After rebuilding the index the query now completes in less than a second.
Your TOP has no ORDER BY, so it's simply the same as SET ROWCOUNT 6000 first. An ORDER BY would require all rows to be evaluated first, and it's would take a lot longer.
If dbo.some_table_function is a inline table valued udf, then it's simply a macro that's expanded so it returns the first 6000 rows as mentioned in no particular order.
If the udf is multi valued, then it's a black box and will always pull in the full dataset before filtering. I don't think this is happening.
Not directly related, but another SO question on TVFs
You may be running into something as simple as caching here - perhaps (for whatever reason) the "TOP" query is cached? Using an index that the other isn't?

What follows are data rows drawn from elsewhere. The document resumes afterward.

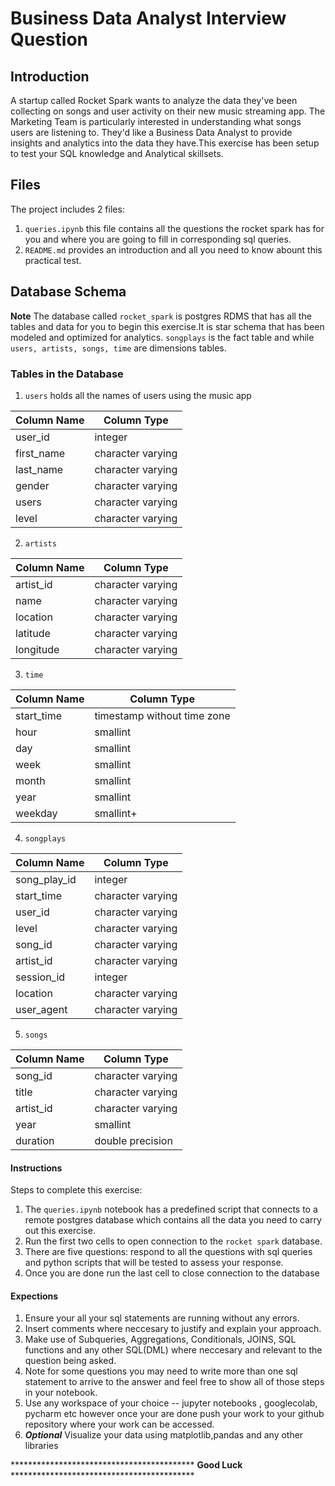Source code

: # Business Data Analyst Interview Question 

## Introduction

A startup called Rocket Spark wants to analyze the data they've been collecting on songs and user activity on their new music streaming app. The Marketing  Team is particularly interested in understanding what songs users are listening to. 
They'd like a Business Data Analyst to provide insights and analytics into the data they have.This exercise has been setup to test your SQL knowledge and Analytical skillsets.
## Files

The project includes 2 files:


1. `queries.ipynb` this file contains all the questions the rocket spark has for you and where you are going to fill in corresponding sql queries.
2. `README.md`  provides an introduction  and all you need to know abount this practical test.

## Database Schema

**Note** The database called `rocket_spark` is postgres RDMS that has all the tables and data for you to begin this exercise.It is star schema that has been modeled and optimized for analytics.
`songplays` is the fact table and while `users, artists, songs, time` are dimensions tables.  

### Tables in the Database

1. `users`  holds all the names of users using the music app

Column Name  | Column Type
------------- | -------------
user_id  | integer
first_name  | character varying
last_name   | character varying
gender      | character varying
users       | character varying
level       | character varying

2. `artists` 

Column Name  | Column Type
------------- | -------------
artist_id   | character varying
name        | character varying
location    | character varying
latitude    | character varying
longitude   | character varying

3. `time`

Column Name  | Column Type
-------------| -------------
start_time  | timestamp without time zone
hour        | smallint
day         | smallint
week        | smallint
month       | smallint
year        | smallint 
weekday     | smallint+

4. `songplays`

Column Name  | Column Type
------------- | -------------
song_play_id | integer
start_time   | character varying
user_id      | character varying
level        | character varying
song_id      | character varying
artist_id    | character varying
session_id   | integer
location     | character varying
user_agent   | character varying

5. `songs`

Column Name  | Column Type
------------- | -------------
song_id     | character varying
title       | character varying
artist_id   | character varying
year        | smallint
duration    | double precision


#### Instructions

Steps to complete this exercise:

1. The `queries.ipynb` notebook has a predefined script that connects to a remote postgres database which contains all the data you need to carry out this exercise.
3. Run the first two cells to open connection to the `rocket spark` database.
4. There are five questions: respond to all the questions  with sql queries and python scripts that will be tested to assess your response.
5. Once you are done  run the last cell to close connection to the database

#### Expections

1. Ensure your all your sql statements are running without any errors.
2. Insert comments where neccesary to justify and explain your approach.
3. Make use of Subqueries, Aggregations, Conditionals, JOINS,  SQL functions and any other SQL(DML) where neccesary and relevant to the question being asked.
4. Note for some questions you may need to write more than one sql statement to arrive to the answer and feel free to show all of those steps in your notebook.
5. Use any workspace of your choice -- jupyter notebooks , googlecolab, pycharm etc however once your are done push your work to your github repository where your work can be accessed.
6. **_Optional_** Visualize your data using matplotlib,pandas and any other libraries


  ****************************************** **Good Luck** ******************************************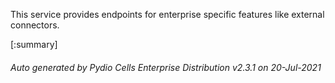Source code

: 






This service provides endpoints for enterprise specific features like external connectors.

[:summary]

###### Auto generated by Pydio Cells Enterprise Distribution v2.3.1 on 20-Jul-2021
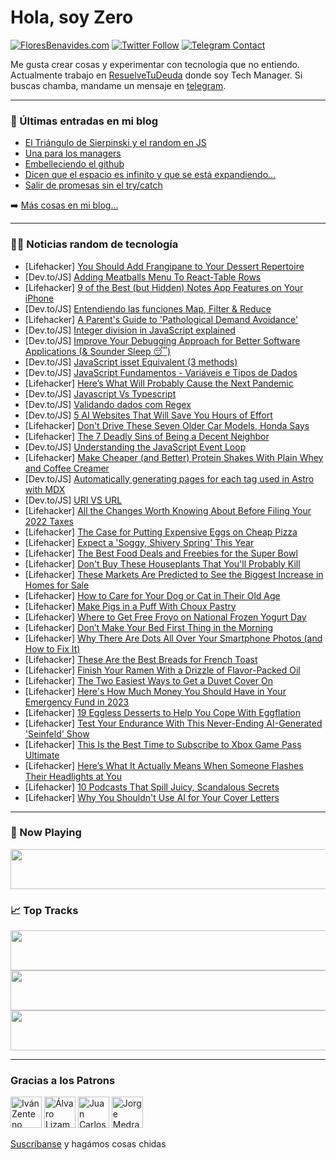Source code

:# Hola, soy Zero

[![FloresBenavides.com](https://img.shields.io/website?down_message=oops&label=MiBlog&style=for-the-badge&up_message=online&url=https%3A%2F%2Ffloresbenavides.com)](https://floresbenavides.com) [![Twitter Follow](https://img.shields.io/twitter/follow/ZeroDragon?color=%231DA1F2&label=Follow&logo=twitter&logoColor=ffffff&style=for-the-badge)](https://twitter.com/zerodragon) [![Telegram Contact](https://img.shields.io/badge/escr%C3%ADbeme-ZeroDragon-%2326A5E4?style=for-the-badge&logo=telegram)](https://t.me/zerodragon)

Me gusta crear cosas y experimentar con tecnología que no entiendo.
Actualmente trabajo en [ResuelveTuDeuda](http://github.com/resuelve) donde soy Tech Manager.
Si buscas chamba, mandame un mensaje en [telegram](https://t.me/zerodragon).

---

### 📕 Últimas entradas en mi blog
<!-- BLOG-POST-LIST:START -->
- [El Triángulo de Sierpinski y el random en JS](https://floresbenavides.com/el-triangulo-de-sierpinski-y-el-random-en-js/)
- [Una para los managers](https://floresbenavides.com/una-para-los-managers/)
- [Embelleciendo el github](https://floresbenavides.com/embelleciendo-el-github/)
- [Dicen que el espacio es infinito y que se está expandiendo…](https://floresbenavides.com/dicen-que-el-espacio-es-infinito-y-que-se-esta-expandiendo/)
- [Salir de promesas sin el try/catch](https://floresbenavides.com/salir-de-promesas-sin-el-try-catch/)
<!-- BLOG-POST-LIST:END -->

➡️ [Más cosas en mi blog...](https://floresbenavides.com)

---

### 👨‍💻 Noticias random de tecnología
<!-- TECH-POSTS:START -->
- [Lifehacker] [You Should Add Frangipane to Your Dessert Repertoire](https://lifehacker.com/you-should-add-frangipane-to-your-dessert-repertoire-1850077828)
- [Dev.to/JS] [Adding Meatballs Menu To React-Table Rows](https://dev.to/dsibinski/adding-meatballs-menu-to-react-table-rows-4kaj)
- [Lifehacker] [9 of the Best &lpar;but Hidden&rpar; Notes App Features on Your iPhone](https://lifehacker.com/9-of-the-best-but-hidden-notes-app-features-on-your-i-1850076909)
- [Dev.to/JS] [Entendiendo las funciones Map, Filter &amp; Reduce](https://dev.to/asjordi/entendiendo-las-funciones-map-filter-reduce-5efp)
- [Lifehacker] [A Parent&#39;s Guide to &#39;Pathological Demand Avoidance&#39;](https://lifehacker.com/a-parents-guide-to-pathological-demand-avoidance-1850071620)
- [Dev.to/JS] [Integer division in JavaScript explained](https://dev.to/lavary/integer-division-in-javascript-explained-fai)
- [Dev.to/JS] [Improve Your Debugging Approach for Better Software Applications &lpar;&amp; Sounder Sleep 😴&rpar;](https://dev.to/giantmachines/improve-your-debugging-approach-for-better-software-applications-sounder-sleep--420g)
- [Dev.to/JS] [JavaScript isset Equivalent &lpar;3 methods&rpar;](https://dev.to/lavary/javascript-isset-equivalent-3-methods-4692)
- [Dev.to/JS] [JavaScript Fundamentos - Variáveis e Tipos de Dados](https://dev.to/nascimento_/javascript-fundamentos-variaveis-e-tipos-de-dados-4oi6)
- [Lifehacker] [Here’s What Will Probably Cause the Next Pandemic](https://lifehacker.com/here-s-what-will-probably-cause-the-next-pandemic-1850072719)
- [Dev.to/JS] [Javascript Vs Typescript](https://dev.to/hirentimbadiya/javascript-vs-typescript-1jg5)
- [Dev.to/JS] [Validando dados com Regex](https://dev.to/erandirjunior/validando-dados-com-regex-mdc)
- [Dev.to/JS] [5 AI Websites That Will Save You Hours of Effort](https://dev.to/rahul3002/5-ai-websites-that-will-save-you-hours-of-effort-3e9f)
- [Lifehacker] [Don&#39;t Drive These Seven Older Car Models, Honda Says](https://lifehacker.com/dont-drive-these-seven-older-car-models-honda-says-1850072496)
- [Lifehacker] [The 7 Deadly Sins of Being a Decent Neighbor](https://lifehacker.com/the-7-deadly-sins-of-being-a-decent-neighbor-1850073202)
- [Dev.to/JS] [Understanding the JavaScript Event Loop](https://dev.to/bharat5604/understanding-the-javascript-event-loop-3c4i)
- [Lifehacker] [Make Cheaper &lpar;and Better&rpar; Protein Shakes With Plain Whey and Coffee Creamer](https://lifehacker.com/make-cheaper-and-better-protein-shakes-with-plain-whe-1850071813)
- [Dev.to/JS] [Automatically generating pages for each tag used in Astro with MDX](https://dev.to/thomasledoux1/automatically-generating-pages-for-each-tag-used-in-astro-with-mdx-1ldd)
- [Dev.to/JS] [URI VS URL](https://dev.to/refine/uri-vs-url-1j3n)
- [Lifehacker] [All the Changes Worth Knowing About Before Filing Your 2022 Taxes](https://lifehacker.com/all-the-changes-worth-knowing-about-before-filing-your-1850074894)
- [Lifehacker] [The Case for Putting Expensive Eggs on Cheap Pizza](https://lifehacker.com/the-case-for-putting-expensive-eggs-on-cheap-pizza-1850072924)
- [Lifehacker] [Expect a &#39;Soggy, Shivery Spring&#39; This Year](https://lifehacker.com/expect-a-soggy-shivery-spring-this-year-1850066798)
- [Lifehacker] [The Best Food Deals and Freebies for the Super Bowl](https://lifehacker.com/the-best-food-deals-and-freebies-for-the-super-bowl-1850066813)
- [Lifehacker] [Don&#39;t Buy These Houseplants That You&#39;ll Probably Kill](https://lifehacker.com/dont-buy-these-houseplants-that-youll-probably-kill-1850066851)
- [Lifehacker] [These Markets Are Predicted to See the Biggest Increase in Homes for Sale](https://lifehacker.com/these-markets-are-predicted-to-see-the-biggest-increase-1850066839)
- [Lifehacker] [How to Care for Your Dog or Cat in Their Old Age](https://lifehacker.com/how-to-care-for-your-dog-or-cat-in-their-old-age-1850072347)
- [Lifehacker] [Make Pigs in a Puff With Choux Pastry](https://lifehacker.com/make-pigs-in-a-puff-with-choux-pastry-1850072140)
- [Lifehacker] [Where to Get Free Froyo on National Frozen Yogurt Day](https://lifehacker.com/where-to-get-free-froyo-on-national-frozen-yogurt-day-1850072058)
- [Lifehacker] [Don’t Make Your Bed First Thing in the Morning](https://lifehacker.com/don-t-make-your-bed-first-thing-in-the-morning-1850072218)
- [Lifehacker] [Why There Are Dots All Over Your Smartphone Photos &lpar;and How to Fix It&rpar;](https://lifehacker.com/why-there-are-dots-all-over-your-smartphone-photos-and-1850072094)
- [Lifehacker] [These Are the Best Breads for French Toast](https://lifehacker.com/these-are-the-best-breads-for-french-toast-1850072130)
- [Lifehacker] [Finish Your Ramen With a Drizzle of Flavor-Packed Oil](https://lifehacker.com/finish-your-ramen-with-a-drizzle-of-flavor-packed-oil-1850071841)
- [Lifehacker] [The Two Easiest Ways to Get a Duvet Cover On](https://lifehacker.com/the-two-easiest-ways-to-get-a-duvet-cover-on-1850071716)
- [Lifehacker] [Here&#39;s How Much Money You Should Have in Your Emergency Fund in 2023](https://lifehacker.com/heres-how-much-money-you-should-have-in-your-emergency-1850070761)
- [Lifehacker] [19 Eggless Desserts to Help You Cope With Eggflation](https://lifehacker.com/19-eggless-desserts-to-help-you-cope-with-eggflation-1850071224)
- [Lifehacker] [Test Your Endurance With This Never-Ending AI-Generated &#39;Seinfeld&#39; Show](https://lifehacker.com/test-your-endurance-with-this-never-ending-ai-generated-1850070188)
- [Lifehacker] [This Is the Best Time to Subscribe to Xbox Game Pass Ultimate](https://lifehacker.com/this-is-the-best-time-to-subscribe-to-xbox-game-pass-ul-1850070633)
- [Lifehacker] [Here’s What It Actually Means When Someone Flashes Their Headlights at You](https://lifehacker.com/here-s-what-it-actually-means-when-someone-flashes-thei-1850070282)
- [Lifehacker] [10 Podcasts That Spill Juicy, Scandalous Secrets](https://lifehacker.com/10-podcasts-that-spill-juicy-scandalous-secrets-1850045092)
- [Lifehacker] [Why You Shouldn&#39;t Use AI for Your Cover Letters](https://lifehacker.com/why-you-shouldnt-use-ai-for-your-cover-letters-1850067441)<!-- TECH-POSTS:END -->

---

### 🎵 Now Playing
<a href="https://spotify-now-playing-dun.vercel.app/now-playing?open"><img src="https://spotify-now-playing-dun.vercel.app/now-playing" width="540" height="64"></a>

### 📈 Top Tracks
<a href="https://spotify-now-playing-dun.vercel.app/top-tracks?i=1&open"><img src="https://spotify-now-playing-dun.vercel.app/top-tracks?i=1" width="540" height="64"></a>
<a href="https://spotify-now-playing-dun.vercel.app/top-tracks?i=2&open"><img src="https://spotify-now-playing-dun.vercel.app/top-tracks?i=2" width="540" height="64"></a>
<a href="https://spotify-now-playing-dun.vercel.app/top-tracks?i=3&open"><img src="https://spotify-now-playing-dun.vercel.app/top-tracks?i=3" width="540" height="64"></a>

---

### Gracias a los Patrons
[<img src="https://avatars.githubusercontent.com/u/243380?v=4" alt="Iván Zenteno" width="50px">](https://github.com/k001) [<img src="https://avatars.githubusercontent.com/u/19955639?v=4" alt="Álvaro Lizama" width="50px">](https://github.com/alvarolizama) [<img src="https://avatars.githubusercontent.com/u/2718753?v=4" alt="Juan Carlos Ruiz" width="50px">](https://github.com/JuanCrg90) [<img src="https://avatars.githubusercontent.com/u/37025?v=4" alt="Jorge Medrano" width="50px">](https://github.com/h1pp1e) 

[Suscríbanse](https://www.patreon.com/zerodragon) y hagámos cosas chidas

In any case the best way to quench your curiosity is to examine the full execution plan for both queries. You can do this right in SQL Management Console and it'll tell you EXACTLY what operations are being completed and how long each is predicted to take.
All SQL implementations are quirky in their own way - SQL Server's no exception. These kind of "whaaaaaa?!" moments are pretty common. ;^)
It's not necessarily true that the whole table is processed if col1 has an index.
The SQL optimization will choose whether or not to use an index. Perhaps your "TOP" is forcing it to use the index.
If you are using the MSSQL Query Analyzer (The name escapes me) hit Ctrl-K. This will show the execution plan for the query instead of executing it. Mousing over the icons will show the IO/CPU usage, I believe.
I bet one is using an index seek, while the other isn't.
If you have a generic client:
SET SHOWPLAN_ALL ON;
GO
select ...;
go
see http://msdn.microsoft.com/en-us/library/ms187735.aspx for details.
I think Quassnois' suggestion seems very plausible. By adding TOP 6000 you are implicitly giving the optimizer a hint that a fairly small subset of the 200,000 rows are going to be returned. The optimizer then uses an index seek instead of an clustered index scan or table scan.
Another possible explanation could caching, as Jim davis suggests. This is fairly easy to rule out by running the queries again. Try running the one with TOP 6000 first.